_Task instructions_. Every line of the entries below that mentions "acuerdo" is to be copied out.

--- Dataset ---

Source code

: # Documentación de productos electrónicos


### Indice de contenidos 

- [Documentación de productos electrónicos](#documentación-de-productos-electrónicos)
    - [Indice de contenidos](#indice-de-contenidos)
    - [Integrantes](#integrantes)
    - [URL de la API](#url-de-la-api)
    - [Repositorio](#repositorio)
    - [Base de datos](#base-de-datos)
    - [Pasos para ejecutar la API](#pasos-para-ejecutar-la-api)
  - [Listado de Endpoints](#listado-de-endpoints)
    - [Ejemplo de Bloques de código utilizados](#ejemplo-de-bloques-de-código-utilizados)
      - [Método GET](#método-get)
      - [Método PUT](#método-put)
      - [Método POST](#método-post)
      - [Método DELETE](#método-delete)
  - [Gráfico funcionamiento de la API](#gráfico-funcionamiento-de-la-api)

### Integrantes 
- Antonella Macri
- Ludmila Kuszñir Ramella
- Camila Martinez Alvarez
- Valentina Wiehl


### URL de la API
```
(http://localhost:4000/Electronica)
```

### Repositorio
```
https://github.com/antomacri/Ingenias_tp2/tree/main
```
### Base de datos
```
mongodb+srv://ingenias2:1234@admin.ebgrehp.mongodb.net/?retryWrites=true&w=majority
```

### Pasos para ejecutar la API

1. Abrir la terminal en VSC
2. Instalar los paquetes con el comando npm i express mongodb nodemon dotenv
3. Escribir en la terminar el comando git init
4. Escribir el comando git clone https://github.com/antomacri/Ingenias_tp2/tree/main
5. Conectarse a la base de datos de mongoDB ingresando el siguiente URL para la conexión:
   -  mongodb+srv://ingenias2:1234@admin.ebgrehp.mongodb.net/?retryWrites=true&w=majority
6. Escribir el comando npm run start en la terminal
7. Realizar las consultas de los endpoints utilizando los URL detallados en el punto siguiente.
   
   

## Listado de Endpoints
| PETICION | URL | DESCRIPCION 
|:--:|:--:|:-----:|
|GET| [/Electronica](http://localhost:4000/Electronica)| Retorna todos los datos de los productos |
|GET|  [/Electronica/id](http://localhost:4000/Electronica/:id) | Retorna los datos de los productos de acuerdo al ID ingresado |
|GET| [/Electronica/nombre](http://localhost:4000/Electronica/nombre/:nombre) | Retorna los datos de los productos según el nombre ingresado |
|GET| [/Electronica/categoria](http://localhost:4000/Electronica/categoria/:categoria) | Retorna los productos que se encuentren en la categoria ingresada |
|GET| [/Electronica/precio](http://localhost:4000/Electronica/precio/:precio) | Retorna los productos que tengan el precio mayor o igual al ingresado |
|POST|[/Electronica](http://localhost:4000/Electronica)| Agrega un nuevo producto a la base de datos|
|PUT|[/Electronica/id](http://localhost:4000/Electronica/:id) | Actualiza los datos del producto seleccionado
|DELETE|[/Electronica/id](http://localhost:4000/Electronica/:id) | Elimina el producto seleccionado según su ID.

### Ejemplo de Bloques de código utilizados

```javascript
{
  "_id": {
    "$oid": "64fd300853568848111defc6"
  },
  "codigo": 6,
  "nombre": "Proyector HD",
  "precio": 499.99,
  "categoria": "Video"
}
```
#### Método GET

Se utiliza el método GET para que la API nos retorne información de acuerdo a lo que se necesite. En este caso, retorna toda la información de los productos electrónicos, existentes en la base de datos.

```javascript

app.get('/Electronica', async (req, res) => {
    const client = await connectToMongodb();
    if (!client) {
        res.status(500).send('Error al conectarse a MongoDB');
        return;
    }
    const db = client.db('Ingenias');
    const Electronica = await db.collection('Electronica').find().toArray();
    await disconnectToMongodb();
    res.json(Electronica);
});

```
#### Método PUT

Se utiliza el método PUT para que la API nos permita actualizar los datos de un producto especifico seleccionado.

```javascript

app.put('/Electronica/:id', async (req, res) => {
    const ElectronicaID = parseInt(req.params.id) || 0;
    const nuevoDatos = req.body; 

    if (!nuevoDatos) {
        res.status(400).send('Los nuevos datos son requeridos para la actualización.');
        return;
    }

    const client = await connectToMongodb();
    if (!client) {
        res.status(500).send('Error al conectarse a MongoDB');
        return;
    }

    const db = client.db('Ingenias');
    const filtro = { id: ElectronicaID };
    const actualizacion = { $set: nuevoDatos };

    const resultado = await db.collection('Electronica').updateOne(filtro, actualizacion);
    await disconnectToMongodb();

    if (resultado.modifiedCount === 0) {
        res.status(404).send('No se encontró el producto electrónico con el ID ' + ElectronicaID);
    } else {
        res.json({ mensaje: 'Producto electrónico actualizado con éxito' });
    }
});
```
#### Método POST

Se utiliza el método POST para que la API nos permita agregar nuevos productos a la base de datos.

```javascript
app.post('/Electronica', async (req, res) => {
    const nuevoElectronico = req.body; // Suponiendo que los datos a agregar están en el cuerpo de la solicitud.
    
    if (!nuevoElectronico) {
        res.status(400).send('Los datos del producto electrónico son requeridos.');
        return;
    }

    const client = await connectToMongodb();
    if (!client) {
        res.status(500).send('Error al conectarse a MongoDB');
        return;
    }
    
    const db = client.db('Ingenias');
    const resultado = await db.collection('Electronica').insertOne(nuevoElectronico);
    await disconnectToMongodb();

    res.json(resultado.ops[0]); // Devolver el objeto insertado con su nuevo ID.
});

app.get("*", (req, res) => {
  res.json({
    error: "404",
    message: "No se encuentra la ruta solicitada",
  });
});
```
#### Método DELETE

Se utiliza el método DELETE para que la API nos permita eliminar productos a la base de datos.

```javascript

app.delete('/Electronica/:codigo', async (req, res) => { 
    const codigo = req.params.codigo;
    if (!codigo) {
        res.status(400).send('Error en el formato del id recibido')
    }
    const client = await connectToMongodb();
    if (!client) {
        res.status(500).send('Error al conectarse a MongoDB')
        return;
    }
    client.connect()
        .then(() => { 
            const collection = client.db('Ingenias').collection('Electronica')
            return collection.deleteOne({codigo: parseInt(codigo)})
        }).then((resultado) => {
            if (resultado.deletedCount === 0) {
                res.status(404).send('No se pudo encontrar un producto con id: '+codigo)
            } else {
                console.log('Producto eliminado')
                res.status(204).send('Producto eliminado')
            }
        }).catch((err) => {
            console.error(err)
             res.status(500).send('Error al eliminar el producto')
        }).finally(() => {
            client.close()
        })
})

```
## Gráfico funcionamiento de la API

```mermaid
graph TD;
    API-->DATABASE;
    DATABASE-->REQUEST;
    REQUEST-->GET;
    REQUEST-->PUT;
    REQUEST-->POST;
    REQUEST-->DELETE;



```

---

_Reply_.
|GET|  [/Electronica/id](http://localhost:4000/Electronica/:id) | Retorna los datos de los productos de acuerdo al ID ingresado |
Se utiliza el método GET para que la API nos retorne información de acuerdo a lo que se necesite. En este caso, retorna toda la información de los productos electrónicos, existentes en la base de datos.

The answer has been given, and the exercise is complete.